- **Task goal**: Extract each line from the entries below that has the string "paths" in it.

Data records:
——

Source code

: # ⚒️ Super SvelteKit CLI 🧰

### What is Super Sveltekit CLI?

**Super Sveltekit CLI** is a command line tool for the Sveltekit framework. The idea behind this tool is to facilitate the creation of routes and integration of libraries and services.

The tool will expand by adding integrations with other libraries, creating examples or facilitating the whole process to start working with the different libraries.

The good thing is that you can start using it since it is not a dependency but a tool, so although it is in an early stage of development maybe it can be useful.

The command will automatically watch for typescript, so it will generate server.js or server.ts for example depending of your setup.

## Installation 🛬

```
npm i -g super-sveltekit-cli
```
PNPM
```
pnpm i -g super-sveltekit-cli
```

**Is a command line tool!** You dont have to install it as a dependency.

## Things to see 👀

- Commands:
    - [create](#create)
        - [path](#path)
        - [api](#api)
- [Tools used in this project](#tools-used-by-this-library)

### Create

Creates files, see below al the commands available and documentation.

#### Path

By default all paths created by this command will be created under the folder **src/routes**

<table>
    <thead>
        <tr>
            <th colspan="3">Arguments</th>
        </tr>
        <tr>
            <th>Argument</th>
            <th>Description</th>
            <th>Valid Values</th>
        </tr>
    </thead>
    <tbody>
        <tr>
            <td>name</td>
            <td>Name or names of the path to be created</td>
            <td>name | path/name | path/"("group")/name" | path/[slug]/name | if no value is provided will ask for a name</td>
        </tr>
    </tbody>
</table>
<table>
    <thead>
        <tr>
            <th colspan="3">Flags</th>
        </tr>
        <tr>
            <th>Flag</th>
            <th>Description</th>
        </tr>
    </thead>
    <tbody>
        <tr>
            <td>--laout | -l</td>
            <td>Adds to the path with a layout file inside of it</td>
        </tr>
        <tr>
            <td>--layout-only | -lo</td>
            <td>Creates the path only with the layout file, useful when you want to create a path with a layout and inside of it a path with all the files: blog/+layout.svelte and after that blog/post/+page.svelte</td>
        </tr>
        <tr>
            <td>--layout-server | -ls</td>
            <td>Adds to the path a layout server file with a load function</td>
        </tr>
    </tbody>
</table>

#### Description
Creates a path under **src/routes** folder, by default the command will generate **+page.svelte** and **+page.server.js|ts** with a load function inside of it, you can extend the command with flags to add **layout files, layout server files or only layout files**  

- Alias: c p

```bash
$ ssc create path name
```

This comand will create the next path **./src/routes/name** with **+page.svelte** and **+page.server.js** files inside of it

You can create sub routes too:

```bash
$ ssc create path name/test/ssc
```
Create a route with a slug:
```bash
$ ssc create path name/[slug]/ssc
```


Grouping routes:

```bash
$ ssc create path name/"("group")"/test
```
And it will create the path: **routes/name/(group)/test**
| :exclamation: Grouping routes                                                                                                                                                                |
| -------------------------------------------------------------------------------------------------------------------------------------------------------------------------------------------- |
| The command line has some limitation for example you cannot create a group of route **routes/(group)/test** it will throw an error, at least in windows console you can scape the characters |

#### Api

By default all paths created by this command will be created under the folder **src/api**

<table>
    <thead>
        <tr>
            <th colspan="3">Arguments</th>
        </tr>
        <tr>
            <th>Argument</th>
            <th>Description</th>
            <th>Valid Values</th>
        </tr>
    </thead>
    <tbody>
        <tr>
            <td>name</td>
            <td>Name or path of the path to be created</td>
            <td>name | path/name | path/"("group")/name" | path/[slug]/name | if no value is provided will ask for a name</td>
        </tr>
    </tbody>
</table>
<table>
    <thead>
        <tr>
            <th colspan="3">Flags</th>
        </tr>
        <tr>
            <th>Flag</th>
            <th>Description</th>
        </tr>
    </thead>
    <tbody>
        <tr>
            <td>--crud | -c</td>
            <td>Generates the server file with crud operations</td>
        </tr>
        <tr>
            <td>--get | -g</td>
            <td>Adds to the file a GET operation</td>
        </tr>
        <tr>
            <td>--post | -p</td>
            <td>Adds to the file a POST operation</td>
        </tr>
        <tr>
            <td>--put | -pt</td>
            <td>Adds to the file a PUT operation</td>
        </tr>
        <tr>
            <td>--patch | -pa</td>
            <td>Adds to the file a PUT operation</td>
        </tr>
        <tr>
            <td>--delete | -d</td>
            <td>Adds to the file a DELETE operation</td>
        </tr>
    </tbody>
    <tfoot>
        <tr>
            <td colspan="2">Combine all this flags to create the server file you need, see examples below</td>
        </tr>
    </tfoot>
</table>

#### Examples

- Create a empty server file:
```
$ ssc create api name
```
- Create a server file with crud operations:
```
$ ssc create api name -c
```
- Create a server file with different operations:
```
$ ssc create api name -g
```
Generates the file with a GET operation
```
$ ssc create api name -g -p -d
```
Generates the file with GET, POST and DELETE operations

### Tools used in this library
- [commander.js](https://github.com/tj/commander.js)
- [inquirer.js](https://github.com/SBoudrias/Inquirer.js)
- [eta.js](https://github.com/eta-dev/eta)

——

- **Output**:
By default all paths created by this command will be created under the folder **src/routes**
By default all paths created by this command will be created under the folder **src/api**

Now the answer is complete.